Look below for the lines from the one with "Technologically, natural language" to the one with "## Competitive Landscape", and copy exactly those lines, both ends included.

*DATA FOR THE TASK*.
-- Opening Marker --

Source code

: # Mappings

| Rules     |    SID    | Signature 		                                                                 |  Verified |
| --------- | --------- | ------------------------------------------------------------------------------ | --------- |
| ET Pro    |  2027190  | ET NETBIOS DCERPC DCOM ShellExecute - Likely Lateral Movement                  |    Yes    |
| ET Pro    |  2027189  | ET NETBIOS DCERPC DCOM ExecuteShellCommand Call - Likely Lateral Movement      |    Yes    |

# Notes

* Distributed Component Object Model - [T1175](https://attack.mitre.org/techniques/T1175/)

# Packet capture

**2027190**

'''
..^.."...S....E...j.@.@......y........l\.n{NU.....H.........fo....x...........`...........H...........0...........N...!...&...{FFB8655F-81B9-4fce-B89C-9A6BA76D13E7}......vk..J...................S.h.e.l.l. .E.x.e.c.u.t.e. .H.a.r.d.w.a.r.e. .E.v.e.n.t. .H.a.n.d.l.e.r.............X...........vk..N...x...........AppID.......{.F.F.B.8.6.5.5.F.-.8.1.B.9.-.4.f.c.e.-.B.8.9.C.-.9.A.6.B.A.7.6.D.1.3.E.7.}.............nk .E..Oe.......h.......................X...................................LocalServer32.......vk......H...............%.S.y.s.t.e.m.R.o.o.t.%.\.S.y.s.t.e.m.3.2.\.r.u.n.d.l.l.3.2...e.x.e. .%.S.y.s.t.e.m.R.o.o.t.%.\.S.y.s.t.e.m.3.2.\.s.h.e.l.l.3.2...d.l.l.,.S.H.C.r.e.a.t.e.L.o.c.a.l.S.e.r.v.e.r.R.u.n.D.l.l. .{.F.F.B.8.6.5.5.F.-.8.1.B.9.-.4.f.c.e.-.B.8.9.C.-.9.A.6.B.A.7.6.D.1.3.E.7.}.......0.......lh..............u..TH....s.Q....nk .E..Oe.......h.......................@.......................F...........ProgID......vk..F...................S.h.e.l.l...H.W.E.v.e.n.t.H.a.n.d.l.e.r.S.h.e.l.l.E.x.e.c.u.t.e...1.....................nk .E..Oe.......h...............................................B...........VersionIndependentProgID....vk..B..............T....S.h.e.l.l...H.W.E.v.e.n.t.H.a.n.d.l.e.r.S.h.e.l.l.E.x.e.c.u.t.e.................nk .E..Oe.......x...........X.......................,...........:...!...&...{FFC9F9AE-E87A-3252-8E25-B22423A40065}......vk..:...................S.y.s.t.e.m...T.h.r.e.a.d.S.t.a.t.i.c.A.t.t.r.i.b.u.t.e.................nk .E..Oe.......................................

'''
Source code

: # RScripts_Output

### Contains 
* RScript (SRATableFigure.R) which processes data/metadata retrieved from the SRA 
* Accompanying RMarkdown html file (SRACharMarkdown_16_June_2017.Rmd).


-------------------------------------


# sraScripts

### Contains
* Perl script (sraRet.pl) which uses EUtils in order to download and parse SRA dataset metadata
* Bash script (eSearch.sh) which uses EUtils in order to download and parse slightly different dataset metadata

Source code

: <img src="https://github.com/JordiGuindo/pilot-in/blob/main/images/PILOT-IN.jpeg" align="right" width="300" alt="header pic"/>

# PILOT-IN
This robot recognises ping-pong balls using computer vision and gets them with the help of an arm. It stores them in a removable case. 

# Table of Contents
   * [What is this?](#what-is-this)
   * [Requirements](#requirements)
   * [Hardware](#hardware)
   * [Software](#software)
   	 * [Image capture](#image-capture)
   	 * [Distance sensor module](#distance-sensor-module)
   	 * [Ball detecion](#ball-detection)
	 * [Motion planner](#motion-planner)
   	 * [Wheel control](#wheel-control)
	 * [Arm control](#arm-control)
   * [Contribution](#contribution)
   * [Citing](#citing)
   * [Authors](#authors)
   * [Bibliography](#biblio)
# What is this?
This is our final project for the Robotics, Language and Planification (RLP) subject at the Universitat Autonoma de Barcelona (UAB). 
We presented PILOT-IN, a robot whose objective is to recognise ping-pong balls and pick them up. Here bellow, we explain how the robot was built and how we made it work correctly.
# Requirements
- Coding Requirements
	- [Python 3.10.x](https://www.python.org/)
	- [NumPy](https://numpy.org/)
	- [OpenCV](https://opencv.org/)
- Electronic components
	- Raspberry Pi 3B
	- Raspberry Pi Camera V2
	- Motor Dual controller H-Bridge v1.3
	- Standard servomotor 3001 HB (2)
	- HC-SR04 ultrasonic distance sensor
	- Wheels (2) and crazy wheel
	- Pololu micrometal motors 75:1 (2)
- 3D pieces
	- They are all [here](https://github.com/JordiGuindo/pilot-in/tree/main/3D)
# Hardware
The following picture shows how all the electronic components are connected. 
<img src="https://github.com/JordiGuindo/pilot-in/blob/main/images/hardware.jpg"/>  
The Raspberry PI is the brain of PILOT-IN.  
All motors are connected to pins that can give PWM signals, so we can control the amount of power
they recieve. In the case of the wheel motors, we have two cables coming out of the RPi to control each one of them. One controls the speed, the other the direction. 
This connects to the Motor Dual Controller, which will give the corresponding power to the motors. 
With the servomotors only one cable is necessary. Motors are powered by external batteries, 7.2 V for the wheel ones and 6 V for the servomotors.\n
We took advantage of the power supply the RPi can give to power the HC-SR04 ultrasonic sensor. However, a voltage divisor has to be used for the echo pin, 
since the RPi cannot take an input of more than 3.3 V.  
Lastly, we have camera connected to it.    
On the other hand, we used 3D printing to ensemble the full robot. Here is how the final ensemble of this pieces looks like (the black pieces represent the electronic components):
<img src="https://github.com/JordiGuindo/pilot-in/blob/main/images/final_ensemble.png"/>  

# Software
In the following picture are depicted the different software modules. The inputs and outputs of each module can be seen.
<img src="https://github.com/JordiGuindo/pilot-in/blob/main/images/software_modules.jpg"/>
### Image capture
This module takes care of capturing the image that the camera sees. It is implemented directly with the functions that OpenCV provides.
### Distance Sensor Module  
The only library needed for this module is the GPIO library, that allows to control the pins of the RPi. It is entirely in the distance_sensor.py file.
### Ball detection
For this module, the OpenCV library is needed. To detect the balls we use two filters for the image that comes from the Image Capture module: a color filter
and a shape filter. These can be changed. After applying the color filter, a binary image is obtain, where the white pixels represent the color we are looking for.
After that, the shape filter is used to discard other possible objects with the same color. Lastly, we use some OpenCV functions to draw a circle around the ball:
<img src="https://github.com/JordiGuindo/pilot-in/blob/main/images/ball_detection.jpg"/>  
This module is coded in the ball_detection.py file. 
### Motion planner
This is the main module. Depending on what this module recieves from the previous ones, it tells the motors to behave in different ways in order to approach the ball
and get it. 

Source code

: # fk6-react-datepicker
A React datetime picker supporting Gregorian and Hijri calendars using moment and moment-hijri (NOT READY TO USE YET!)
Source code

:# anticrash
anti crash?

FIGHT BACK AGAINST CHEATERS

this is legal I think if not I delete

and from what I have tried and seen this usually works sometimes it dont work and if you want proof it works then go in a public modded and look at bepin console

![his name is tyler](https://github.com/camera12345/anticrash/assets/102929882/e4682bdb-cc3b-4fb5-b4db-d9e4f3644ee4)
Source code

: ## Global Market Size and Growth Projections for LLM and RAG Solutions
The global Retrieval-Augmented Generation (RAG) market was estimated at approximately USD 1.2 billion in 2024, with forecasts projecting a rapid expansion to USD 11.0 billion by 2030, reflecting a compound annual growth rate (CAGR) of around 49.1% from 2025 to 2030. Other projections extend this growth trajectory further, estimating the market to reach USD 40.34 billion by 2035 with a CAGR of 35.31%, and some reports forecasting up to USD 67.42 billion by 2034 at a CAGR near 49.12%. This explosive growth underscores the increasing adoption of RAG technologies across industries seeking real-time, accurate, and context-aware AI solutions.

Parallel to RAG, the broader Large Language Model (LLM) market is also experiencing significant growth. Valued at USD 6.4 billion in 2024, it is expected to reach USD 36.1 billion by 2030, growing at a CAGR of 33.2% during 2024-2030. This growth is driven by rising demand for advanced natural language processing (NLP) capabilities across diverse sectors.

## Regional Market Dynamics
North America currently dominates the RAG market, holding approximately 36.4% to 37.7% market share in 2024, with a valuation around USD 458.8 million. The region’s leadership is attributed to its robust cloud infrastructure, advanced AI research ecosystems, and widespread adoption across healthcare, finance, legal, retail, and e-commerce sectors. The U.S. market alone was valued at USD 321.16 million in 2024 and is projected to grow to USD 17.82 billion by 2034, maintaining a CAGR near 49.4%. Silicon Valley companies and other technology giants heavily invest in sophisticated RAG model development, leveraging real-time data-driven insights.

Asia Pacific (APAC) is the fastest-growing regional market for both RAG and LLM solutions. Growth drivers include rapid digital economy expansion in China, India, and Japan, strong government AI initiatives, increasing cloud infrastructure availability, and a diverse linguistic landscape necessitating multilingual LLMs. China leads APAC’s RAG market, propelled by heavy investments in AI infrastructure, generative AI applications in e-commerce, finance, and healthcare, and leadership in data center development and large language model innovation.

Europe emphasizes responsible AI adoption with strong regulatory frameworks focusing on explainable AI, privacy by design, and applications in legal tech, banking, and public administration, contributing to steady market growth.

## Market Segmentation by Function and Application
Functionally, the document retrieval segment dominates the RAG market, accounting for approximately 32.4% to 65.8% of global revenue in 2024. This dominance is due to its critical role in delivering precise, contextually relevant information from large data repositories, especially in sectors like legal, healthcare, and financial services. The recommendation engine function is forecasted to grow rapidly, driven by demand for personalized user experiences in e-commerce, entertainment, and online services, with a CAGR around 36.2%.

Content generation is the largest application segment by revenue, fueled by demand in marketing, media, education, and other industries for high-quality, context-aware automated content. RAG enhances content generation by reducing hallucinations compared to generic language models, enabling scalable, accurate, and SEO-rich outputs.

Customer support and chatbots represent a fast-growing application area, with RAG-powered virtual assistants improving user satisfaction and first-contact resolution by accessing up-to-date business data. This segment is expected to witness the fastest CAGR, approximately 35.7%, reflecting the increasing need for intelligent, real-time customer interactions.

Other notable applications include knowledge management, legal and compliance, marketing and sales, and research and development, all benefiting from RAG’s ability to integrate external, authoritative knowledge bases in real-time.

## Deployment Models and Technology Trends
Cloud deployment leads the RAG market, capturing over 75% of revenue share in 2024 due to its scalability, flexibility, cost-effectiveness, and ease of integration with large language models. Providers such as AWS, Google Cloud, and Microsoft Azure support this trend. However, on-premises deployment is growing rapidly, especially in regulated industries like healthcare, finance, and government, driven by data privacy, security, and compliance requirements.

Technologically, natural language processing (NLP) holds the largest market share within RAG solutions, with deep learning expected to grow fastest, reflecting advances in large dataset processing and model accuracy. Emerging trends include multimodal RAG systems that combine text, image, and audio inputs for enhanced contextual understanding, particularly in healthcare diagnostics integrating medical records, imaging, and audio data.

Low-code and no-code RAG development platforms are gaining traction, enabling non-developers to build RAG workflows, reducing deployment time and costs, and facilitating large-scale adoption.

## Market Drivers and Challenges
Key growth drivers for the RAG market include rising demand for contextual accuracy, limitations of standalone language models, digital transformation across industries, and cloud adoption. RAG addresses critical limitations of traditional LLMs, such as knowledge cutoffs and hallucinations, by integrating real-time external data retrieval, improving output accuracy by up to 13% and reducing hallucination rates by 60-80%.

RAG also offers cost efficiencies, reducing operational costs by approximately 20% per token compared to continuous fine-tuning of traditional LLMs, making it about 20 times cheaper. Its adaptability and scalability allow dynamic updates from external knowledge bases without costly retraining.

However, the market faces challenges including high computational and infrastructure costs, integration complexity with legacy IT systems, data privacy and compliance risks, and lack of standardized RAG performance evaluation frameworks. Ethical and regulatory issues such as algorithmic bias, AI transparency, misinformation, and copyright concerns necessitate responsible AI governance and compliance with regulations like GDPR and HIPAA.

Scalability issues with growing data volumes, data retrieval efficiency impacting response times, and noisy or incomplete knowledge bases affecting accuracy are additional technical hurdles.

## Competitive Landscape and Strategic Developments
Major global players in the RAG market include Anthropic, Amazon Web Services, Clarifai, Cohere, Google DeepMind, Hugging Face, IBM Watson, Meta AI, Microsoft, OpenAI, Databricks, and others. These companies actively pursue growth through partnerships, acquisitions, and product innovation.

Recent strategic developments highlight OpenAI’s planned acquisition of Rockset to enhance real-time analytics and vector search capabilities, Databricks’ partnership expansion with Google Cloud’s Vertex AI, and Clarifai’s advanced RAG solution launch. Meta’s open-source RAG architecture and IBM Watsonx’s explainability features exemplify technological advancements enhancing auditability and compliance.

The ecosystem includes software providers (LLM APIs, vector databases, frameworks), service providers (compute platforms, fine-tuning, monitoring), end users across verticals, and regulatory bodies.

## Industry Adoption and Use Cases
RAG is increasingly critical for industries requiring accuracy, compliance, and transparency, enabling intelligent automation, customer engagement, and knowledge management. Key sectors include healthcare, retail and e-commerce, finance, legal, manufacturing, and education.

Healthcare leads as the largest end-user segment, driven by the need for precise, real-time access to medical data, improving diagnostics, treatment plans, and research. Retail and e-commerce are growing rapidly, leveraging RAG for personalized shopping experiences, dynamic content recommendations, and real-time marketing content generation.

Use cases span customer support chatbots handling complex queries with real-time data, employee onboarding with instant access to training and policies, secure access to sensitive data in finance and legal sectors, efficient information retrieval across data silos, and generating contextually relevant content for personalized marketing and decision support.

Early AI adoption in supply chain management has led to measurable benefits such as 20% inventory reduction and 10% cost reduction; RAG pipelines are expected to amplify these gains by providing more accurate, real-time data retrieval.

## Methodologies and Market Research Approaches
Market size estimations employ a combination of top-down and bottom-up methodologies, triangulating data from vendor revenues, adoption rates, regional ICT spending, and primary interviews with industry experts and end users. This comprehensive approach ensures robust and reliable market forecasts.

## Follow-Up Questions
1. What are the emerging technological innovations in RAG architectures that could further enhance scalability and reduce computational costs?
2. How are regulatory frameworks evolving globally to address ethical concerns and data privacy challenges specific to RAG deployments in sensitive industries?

-- Closing Marker --

*RESPONSE*.
Technologically, natural language processing (NLP) holds the largest market share within RAG solutions, with deep learning expected to grow fastest, reflecting advances in large dataset processing and model accuracy. Emerging trends include multimodal RAG systems that combine text, image, and audio inputs for enhanced contextual understanding, particularly in healthcare diagnostics integrating medical records, imaging, and audio data.

Low-code and no-code RAG development platforms are gaining traction, enabling non-developers to build RAG workflows, reducing deployment time and costs, and facilitating large-scale adoption.

## Market Drivers and Challenges
Key growth drivers for the RAG market include rising demand for contextual accuracy, limitations of standalone language models, digital transformation across industries, and cloud adoption. RAG addresses critical limitations of traditional LLMs, such as knowledge cutoffs and hallucinations, by integrating real-time external data retrieval, improving output accuracy by up to 13% and reducing hallucination rates by 60-80%.

RAG also offers cost efficiencies, reducing operational costs by approximately 20% per token compared to continuous fine-tuning of traditional LLMs, making it about 20 times cheaper. Its adaptability and scalability allow dynamic updates from external knowledge bases without costly retraining.

However, the market faces challenges including high computational and infrastructure costs, integration complexity with legacy IT systems, data privacy and compliance risks, and lack of standardized RAG performance evaluation frameworks. Ethical and regulatory issues such as algorithmic bias, AI transparency, misinformation, and copyright concerns necessitate responsible AI governance and compliance with regulations like GDPR and HIPAA.

Scalability issues with growing data volumes, data retrieval efficiency impacting response times, and noisy or incomplete knowledge bases affecting accuracy are additional technical hurdles.

## Competitive Landscape and Strategic Developments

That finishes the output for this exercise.